# XPS for rim joist



## joecaption (Nov 30, 2011)

Tight to the rim, you do not want any air space.


----------



## Windows on Wash (Aug 30, 2011)

joecaption said:


> Tight to the rim, you do not want any air space.



:thumbup:

That right there.


----------



## Mikenra (Jan 8, 2012)

That's unfortunately what I thought. With the cavity being used as a wire chase, not possible. Don't think foam is a viable option since I'd have to de rate the wires encased in it. Any thoughts?


----------



## Windows on Wash (Aug 30, 2011)

As long as it is airtight, the offset is not that bad.

Cut the foam tight to the framing and seal with foam or sealant. You will still be stopping the air loss/gain which is the bigger issue when it comes to energy loss.
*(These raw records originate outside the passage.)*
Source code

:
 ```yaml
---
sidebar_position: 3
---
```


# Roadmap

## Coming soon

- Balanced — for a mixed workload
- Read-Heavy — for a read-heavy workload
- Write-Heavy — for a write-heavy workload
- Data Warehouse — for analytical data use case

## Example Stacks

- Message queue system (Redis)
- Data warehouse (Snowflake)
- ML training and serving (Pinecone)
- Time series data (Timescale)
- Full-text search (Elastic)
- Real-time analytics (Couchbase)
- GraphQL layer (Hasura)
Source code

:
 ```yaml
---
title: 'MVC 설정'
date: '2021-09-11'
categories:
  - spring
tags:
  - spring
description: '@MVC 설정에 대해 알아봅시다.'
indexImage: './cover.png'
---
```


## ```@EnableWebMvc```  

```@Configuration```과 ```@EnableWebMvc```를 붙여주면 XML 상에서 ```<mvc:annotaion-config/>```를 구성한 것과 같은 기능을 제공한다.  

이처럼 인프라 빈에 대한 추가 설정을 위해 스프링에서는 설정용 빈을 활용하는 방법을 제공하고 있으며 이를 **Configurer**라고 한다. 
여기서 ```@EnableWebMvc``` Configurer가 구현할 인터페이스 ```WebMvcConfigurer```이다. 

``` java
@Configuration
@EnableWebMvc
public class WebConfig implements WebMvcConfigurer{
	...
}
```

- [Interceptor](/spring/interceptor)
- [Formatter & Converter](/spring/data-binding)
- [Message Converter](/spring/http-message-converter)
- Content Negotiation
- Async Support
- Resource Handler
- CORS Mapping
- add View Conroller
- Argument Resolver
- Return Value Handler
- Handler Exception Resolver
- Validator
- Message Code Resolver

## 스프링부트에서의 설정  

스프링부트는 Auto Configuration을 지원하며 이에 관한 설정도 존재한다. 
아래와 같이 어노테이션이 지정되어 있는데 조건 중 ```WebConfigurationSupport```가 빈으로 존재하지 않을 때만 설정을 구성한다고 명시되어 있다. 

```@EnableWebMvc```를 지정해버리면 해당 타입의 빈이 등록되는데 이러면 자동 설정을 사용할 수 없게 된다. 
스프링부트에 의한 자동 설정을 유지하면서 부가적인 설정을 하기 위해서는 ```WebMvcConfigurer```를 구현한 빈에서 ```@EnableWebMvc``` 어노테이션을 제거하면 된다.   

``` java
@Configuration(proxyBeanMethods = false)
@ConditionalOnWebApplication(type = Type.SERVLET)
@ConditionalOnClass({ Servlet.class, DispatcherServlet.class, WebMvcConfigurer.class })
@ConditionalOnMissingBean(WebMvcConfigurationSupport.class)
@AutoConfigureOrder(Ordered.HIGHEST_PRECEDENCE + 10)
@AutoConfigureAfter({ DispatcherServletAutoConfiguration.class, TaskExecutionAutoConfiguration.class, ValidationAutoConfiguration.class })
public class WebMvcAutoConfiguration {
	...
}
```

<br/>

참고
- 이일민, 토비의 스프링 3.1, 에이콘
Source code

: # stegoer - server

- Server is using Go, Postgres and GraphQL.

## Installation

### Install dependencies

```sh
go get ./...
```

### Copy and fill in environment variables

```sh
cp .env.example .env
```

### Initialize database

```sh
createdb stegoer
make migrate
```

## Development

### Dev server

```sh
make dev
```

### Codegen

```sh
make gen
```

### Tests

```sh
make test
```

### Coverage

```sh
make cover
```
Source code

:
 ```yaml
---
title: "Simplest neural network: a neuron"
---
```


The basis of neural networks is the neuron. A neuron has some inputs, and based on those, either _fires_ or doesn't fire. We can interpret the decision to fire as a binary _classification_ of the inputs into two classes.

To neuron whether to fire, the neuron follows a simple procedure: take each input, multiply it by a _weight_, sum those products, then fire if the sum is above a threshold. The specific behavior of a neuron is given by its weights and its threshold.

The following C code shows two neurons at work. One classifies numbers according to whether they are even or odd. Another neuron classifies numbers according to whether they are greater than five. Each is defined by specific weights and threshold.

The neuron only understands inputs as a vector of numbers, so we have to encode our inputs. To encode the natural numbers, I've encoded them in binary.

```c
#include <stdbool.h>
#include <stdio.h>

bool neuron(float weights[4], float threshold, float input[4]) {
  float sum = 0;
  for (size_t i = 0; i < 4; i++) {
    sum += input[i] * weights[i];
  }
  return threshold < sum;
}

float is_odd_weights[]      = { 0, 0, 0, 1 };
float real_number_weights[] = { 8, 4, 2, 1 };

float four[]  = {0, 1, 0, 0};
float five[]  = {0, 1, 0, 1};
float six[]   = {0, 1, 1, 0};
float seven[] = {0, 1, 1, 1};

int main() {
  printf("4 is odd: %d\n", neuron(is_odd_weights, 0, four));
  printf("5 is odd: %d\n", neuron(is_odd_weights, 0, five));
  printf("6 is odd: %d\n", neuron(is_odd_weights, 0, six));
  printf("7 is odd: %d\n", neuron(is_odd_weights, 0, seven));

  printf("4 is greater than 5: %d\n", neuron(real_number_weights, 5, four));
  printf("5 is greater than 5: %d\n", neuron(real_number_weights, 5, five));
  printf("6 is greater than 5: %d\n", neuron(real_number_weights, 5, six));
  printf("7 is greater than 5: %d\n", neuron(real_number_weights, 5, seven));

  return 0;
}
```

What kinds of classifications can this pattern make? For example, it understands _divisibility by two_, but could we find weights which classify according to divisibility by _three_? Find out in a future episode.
If you want, stuff some rockwool in there before you put the foam back and seal it.


----------



## jklingel (Dec 21, 2008)

Or, poke a hole or two in the foam board and squirt in GreatStuff or the like; good luck re-wiring in the future, though.


----------



## Windows on Wash (Aug 30, 2011)

jklingel said:


> Or, poke a hole or two in the foam board and squirt in GreatStuff or the like; good luck re-wiring in the future, though.



:laughing:


----------



## jklingel (Dec 21, 2008)

Yeah, some folks are just looking for the quick and dirty answer, so I thought I'd throw that one out. If the house is almost expired anyway, it may be applicable. I'd hate him/her forever if I ever had to re-wire in there, though.


----------



## Mikenra (Jan 8, 2012)

jklingel said:


> Yeah, some folks are just looking for the quick and dirty answer, so I thought I'd throw that one out. If the house is almost expired anyway, it may be applicable. I'd hate him/her forever if I ever had to re-wire in there, though.


Nope just looking for the right answer. Think I got it. Thanks all!


----------